I am attempting to adapt the Blip2Model for a zero-shot classification task as follows:

  • N text sentences/classes → x = N text embeddings
  • 1 test image → y = 1 image embedding
  • soft-max(dot-product(x, y)) to get the probabilities over classes

This is my solution so far:

    def get_img_embedding(images]):
        """
        Turn a list of image inputs into tensor of embedding vectors
        images should be of shape (batch_size, channels, height, width)
        """
        image_tensors = blip2model.preproc([
            Image.open(i.path) # type: ignore
        for i in images], return_tensors='pt') # Dict with 'pixel_values' entry of size batch_size, C, H, W

        image_tensors = image_tensors.to(self.device, torch.float16) # type: ignore

        # pass images through the vision model and then the qformer to get query-conditional image features
        query_outputs = blip2model.get_qformer_features(**image_tensors) # tuple (last_hidden_state, pooler_output)
        query_output = query_outputs['pooler_output'] # (batch_size, hidden_size)
        # project query-conditional image features into language space
        image_features = blip2model.language_projection(query_output) # shape (batch_size, hidden_size)
        image_features /= image_features.norm(dim=-1, keepdim=True)

        return image_features

    def get_text_embedding(texts):
        """
        Turn a list of text inputs into tensor of embedding vectors.
        texts is a list of strings to embed.
        """

        text_tokens = blip2model.text_tokenizer(texts, padding=True, return_tensors='pt')
        text_tokens = text_tokens.to(self.device) 

        text_outputs = blip2model.get_text_features(**text_tokens, output_hidden_states=True) # type: ignore
        text_features = text_outputs['hidden_states'][-1][:, 0, :] # extract [CLS] embedding from last hidden state, shape (batch_size, hidden_size)
        text_features /= text_features.norm(dim=-1, keepdim=True)
        return text_features

Then I would take the dot product between the two.
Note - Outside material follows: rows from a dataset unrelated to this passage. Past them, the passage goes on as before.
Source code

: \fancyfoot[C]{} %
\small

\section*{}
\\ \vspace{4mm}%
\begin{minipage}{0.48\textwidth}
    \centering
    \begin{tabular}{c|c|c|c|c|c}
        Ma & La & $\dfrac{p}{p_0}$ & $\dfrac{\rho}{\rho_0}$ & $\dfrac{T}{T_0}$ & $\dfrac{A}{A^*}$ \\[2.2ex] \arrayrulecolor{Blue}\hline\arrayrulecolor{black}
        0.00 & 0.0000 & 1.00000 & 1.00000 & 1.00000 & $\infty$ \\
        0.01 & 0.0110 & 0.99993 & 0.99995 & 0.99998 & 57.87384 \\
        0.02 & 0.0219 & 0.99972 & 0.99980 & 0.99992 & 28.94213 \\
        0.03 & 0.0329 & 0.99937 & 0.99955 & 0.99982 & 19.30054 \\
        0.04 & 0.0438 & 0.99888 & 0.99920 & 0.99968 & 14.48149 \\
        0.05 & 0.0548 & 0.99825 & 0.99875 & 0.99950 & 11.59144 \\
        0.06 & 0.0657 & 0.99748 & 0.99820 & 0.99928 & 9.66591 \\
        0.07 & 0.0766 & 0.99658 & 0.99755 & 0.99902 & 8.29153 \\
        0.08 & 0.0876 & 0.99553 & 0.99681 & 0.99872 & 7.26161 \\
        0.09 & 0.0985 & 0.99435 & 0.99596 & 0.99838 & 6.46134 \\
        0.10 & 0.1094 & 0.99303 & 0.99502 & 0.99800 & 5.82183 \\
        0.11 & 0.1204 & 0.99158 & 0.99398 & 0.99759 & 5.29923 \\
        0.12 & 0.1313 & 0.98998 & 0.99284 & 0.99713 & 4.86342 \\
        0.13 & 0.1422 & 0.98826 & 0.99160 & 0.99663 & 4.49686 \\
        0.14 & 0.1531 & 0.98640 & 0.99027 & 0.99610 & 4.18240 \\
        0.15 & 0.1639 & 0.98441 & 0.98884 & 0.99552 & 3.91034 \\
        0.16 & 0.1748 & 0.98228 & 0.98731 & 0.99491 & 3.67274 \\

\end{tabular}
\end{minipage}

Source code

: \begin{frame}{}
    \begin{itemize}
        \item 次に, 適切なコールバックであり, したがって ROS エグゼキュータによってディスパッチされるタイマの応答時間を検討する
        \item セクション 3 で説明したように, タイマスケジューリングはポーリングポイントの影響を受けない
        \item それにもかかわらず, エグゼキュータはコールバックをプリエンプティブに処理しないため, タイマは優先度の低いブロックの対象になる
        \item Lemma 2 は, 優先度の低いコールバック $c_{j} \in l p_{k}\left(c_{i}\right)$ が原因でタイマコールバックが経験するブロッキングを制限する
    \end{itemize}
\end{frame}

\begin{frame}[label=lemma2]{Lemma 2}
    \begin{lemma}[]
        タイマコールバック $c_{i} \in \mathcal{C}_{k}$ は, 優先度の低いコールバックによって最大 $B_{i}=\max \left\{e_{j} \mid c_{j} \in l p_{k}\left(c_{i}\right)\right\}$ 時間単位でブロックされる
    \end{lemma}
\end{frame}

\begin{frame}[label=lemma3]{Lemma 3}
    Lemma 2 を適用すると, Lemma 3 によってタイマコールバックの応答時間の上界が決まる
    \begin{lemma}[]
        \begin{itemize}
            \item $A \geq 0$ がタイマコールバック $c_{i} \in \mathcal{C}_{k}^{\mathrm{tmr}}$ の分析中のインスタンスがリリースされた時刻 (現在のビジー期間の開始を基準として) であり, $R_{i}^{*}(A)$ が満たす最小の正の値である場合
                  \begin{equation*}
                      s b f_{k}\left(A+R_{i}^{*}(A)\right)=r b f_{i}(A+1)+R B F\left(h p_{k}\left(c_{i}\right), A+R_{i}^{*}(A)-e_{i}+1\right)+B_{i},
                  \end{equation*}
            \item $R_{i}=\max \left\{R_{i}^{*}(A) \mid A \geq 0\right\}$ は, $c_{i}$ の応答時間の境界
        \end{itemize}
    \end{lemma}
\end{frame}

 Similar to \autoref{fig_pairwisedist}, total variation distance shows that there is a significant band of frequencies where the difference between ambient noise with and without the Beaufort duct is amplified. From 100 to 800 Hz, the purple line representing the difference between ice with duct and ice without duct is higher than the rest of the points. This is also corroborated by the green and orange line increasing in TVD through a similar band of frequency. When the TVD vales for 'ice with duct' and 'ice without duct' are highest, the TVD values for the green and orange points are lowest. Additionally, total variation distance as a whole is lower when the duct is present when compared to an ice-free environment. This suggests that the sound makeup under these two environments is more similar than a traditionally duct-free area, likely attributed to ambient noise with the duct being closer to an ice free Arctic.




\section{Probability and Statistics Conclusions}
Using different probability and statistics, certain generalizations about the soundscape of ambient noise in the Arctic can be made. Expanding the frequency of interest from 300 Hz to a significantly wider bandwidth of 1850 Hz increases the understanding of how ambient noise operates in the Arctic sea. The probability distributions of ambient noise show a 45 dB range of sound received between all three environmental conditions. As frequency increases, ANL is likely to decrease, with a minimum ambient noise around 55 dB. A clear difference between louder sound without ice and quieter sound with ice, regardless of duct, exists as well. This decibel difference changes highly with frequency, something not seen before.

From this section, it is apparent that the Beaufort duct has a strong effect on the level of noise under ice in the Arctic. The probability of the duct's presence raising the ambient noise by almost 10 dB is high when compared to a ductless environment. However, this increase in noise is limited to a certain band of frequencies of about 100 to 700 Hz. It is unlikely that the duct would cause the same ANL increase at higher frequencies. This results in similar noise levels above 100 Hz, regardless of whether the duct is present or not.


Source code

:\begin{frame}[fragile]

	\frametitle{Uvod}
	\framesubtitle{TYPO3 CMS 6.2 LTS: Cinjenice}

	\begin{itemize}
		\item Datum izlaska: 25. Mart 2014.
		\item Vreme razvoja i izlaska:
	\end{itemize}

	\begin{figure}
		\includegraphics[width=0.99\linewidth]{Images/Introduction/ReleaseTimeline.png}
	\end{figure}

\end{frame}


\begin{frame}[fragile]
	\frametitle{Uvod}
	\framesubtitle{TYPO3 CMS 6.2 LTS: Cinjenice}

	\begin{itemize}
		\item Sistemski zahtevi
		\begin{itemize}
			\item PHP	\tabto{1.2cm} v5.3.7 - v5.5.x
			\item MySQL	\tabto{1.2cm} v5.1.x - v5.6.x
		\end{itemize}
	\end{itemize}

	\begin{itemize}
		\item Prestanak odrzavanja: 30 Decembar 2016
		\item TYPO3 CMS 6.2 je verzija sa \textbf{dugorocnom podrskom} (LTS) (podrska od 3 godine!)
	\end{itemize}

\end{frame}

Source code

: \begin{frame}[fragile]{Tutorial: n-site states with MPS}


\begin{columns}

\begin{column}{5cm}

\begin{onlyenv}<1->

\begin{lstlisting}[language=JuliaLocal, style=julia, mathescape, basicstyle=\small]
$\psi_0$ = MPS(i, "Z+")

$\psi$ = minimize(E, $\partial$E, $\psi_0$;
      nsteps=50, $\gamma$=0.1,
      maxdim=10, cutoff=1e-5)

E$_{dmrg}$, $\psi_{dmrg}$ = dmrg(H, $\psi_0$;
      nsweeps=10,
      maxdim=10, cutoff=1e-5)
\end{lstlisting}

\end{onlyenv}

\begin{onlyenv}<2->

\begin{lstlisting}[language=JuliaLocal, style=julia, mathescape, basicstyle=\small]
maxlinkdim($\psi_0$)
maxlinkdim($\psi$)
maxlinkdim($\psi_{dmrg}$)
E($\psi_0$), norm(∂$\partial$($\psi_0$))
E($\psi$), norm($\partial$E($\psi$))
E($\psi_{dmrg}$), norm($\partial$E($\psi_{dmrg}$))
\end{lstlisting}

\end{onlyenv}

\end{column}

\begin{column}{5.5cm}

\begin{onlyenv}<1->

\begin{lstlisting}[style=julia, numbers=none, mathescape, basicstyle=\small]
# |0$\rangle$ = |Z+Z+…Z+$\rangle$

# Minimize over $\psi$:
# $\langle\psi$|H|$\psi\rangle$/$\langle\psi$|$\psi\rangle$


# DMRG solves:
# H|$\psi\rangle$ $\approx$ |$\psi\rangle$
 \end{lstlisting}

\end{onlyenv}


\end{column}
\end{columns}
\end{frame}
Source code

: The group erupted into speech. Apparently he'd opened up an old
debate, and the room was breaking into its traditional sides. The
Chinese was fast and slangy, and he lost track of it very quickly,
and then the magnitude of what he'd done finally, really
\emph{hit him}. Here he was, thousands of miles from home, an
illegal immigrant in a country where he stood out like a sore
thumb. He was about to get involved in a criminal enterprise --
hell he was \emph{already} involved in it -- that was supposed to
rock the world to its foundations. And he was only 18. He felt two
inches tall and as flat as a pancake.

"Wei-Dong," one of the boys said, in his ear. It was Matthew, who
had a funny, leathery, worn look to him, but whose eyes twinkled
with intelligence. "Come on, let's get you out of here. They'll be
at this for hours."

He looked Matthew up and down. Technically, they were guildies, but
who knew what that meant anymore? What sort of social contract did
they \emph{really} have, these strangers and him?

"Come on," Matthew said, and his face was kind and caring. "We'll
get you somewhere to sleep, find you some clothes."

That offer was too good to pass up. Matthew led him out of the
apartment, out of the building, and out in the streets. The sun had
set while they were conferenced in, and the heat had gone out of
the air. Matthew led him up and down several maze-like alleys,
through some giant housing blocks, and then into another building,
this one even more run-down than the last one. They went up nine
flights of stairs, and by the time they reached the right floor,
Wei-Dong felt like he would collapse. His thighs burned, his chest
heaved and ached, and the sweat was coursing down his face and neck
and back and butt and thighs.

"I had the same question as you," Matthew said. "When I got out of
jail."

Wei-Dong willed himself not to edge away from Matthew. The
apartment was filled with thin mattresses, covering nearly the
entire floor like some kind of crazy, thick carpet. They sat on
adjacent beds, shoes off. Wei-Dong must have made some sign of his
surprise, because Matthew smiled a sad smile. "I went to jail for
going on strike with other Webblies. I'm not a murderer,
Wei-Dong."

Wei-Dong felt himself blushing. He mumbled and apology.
Am I on the right track?

Thanks

Have you had any luck with this? I’m also interested in knowing the best way to get BLIP2 images and texts into the same embedding space for retrieval type of purposes. (Not caption generation per say, but instead, comparing a set of caption embeddings and image embeddings to see which has the best match.

1 Like

BTW, I don’t know if that is the correct place to ask, but in the original code (lavis package) there is an itm (image_text_matching) head, see here

ITM_head implementation

Is there a similar / parallel class in the :hugs: implementation that can help in this task?
especially with that head pretrained

Were you able to solve the task? I noticed that you are using a slightly different approach with respect to [1].
In the previous post, the output field qformer_outputs.last_hidden_state is used to synthesis the information from the qformer using the Blip2ForConditionalGeneration class. Your approach seems to be using Blip2Model.

As far as my understanding goes, the q-former already makes use of the vision model to generate its output. Could anyone with more experience explain which of these two methods is more effective?